橋りょう塗り替え工事における塗装費の積算について処置を要求したもの


(2) 橋りょう塗り替え工事における塗装費の積算について処置を要求したもの

 (昭和49年11月29日付け49検第357号 建設大臣あて)

 東北ほか7地方建設局(注) 及び北海道開発局(以下「各地方建設局等」という。)が昭和48年度に施行した橋りょう塗り替え工事(以下「塗り替え工事」という。)のうち、十和田国道橋梁塗装工事ほか96工事(工事費総額11億7607万余円)について検査したところ、次のとおり、塗装費の積算が適切でないと認められる点が見受けられた。

 すなわち、上記の97工事は、いずれも鋼道路橋の塗り替えを行うものであるが、これらの工事の予定価格の内訳についてみると、塗り替えに要する労務費については、上記の各地方建設局等がそれぞれ独自に定めた標準歩掛かりにより総面積約690,000m2 分で6億6262万余円と算定している。

 しかして、上記の標準歩掛かりは、いずれも42年に建設省が定めた「橋梁上部工積算基準(案)」(以下「積算基準案」という。)を基にして作成されたものであり、49年3月の積算基準案の改定に伴ってその大部分が従来より若干低いものに改定されているが、本院がこれらの塗り替え工事の施工の実態を調査したところ、いずれも改定後の標準歩掛かりを下回る歩掛かりで施工されている状況であり、また、関係諸団体の積算資料等をみてもこの施工の実態とほぼ同程度の歩掛かりが定められている。したがって、本件各工事の施行に当たって、施工の実態に適合した歩掛かりによって積算したとすれば、積算額を約1億円程度低減できたと認められる。

 このような事態を生じたのは、同省が標準歩掛かり作成の基礎として各地方建設局等に示している積算基準案に足場、工具等の改良に伴って作業能率が向上している最近の作業の実態や、関係諸団体の積算資料等の歩掛かりが反映されていなかったことなどによると認められる。

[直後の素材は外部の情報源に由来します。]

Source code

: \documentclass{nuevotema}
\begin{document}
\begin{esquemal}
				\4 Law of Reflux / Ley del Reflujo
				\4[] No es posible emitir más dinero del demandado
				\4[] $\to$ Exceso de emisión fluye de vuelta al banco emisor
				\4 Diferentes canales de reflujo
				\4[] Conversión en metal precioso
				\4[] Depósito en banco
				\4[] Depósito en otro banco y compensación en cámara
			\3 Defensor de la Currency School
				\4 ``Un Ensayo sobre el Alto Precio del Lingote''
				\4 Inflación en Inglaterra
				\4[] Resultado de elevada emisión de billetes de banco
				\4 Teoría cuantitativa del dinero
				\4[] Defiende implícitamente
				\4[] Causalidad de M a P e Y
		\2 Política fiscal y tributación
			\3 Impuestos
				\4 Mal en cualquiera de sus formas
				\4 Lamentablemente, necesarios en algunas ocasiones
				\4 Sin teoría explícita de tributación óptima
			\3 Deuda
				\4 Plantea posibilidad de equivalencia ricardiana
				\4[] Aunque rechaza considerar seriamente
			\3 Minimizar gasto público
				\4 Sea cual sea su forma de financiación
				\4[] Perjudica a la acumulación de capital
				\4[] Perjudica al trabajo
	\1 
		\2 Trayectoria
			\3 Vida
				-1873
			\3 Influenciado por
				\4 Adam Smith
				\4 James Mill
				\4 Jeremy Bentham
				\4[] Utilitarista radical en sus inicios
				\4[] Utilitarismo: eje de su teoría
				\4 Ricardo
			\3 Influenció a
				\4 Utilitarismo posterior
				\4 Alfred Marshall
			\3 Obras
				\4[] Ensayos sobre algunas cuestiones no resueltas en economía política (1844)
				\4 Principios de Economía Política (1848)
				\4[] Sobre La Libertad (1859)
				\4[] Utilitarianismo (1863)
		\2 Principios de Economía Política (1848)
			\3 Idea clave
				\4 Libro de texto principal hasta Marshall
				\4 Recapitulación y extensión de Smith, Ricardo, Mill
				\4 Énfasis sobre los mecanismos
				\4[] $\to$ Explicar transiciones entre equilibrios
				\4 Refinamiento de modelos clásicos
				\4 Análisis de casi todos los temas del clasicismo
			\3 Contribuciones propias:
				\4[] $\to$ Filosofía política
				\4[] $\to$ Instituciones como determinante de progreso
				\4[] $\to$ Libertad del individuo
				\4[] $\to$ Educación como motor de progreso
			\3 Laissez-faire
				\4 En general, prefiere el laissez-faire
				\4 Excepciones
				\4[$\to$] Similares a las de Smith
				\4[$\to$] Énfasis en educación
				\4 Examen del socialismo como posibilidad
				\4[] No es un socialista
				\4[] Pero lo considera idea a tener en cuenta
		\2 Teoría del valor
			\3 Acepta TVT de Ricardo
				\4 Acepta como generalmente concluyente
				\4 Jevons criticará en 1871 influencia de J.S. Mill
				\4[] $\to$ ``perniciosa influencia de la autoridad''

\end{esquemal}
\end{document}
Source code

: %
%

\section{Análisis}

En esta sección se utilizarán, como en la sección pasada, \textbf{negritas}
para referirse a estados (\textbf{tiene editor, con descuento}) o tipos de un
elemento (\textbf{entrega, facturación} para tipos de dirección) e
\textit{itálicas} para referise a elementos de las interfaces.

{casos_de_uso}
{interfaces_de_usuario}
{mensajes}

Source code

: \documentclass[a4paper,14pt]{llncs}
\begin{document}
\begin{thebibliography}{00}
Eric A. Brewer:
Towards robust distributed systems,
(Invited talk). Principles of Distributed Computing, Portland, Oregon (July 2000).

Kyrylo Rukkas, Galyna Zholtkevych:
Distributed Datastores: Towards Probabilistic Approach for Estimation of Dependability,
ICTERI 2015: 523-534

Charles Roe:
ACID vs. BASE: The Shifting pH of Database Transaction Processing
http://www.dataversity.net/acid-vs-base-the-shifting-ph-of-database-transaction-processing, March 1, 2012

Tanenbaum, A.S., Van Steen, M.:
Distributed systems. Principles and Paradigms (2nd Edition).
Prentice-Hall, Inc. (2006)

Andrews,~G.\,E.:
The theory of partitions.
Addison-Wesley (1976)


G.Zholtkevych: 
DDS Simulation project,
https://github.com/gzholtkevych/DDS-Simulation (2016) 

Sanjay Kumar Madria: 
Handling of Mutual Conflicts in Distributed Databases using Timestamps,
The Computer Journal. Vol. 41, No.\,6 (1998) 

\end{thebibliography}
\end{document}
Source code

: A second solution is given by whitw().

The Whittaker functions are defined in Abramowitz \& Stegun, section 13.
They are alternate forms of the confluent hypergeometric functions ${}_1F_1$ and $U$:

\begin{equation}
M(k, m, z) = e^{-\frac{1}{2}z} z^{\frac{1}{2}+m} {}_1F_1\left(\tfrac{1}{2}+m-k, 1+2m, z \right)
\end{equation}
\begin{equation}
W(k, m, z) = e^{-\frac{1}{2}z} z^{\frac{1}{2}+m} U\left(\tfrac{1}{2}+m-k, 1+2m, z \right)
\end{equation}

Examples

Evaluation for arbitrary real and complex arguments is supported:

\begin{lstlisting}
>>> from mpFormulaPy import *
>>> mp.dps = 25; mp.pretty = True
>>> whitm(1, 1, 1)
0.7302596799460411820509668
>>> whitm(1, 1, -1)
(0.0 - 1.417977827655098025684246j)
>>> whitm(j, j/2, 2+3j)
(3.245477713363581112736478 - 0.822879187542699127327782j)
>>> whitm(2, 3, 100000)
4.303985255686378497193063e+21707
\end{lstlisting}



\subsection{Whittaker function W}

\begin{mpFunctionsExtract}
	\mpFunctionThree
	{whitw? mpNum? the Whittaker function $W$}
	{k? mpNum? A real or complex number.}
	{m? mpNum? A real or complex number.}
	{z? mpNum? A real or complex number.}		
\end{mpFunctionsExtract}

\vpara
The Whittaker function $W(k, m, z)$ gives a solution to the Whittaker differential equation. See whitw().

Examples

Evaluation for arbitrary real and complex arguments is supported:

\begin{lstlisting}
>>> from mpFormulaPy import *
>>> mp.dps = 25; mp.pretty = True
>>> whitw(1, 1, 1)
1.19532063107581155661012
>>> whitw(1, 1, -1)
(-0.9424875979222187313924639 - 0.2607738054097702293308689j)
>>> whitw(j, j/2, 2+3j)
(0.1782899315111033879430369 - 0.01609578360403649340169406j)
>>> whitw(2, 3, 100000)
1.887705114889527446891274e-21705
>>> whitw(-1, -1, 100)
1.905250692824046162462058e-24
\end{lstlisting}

 ついては、同省においては、各地方建設局等がこの種工事を今後も引き続き施行するのであり、しかも、この種工事は工事費に占める労務費の割合がかなり大きいのであるから、施工の実態を十分調査検討の上積算の基準を早急に整備して、これにより各地方建設局等の標準歩掛かりの内容を適切なものに改定させ、もって予定価格積算の適正を期する要があると認められる。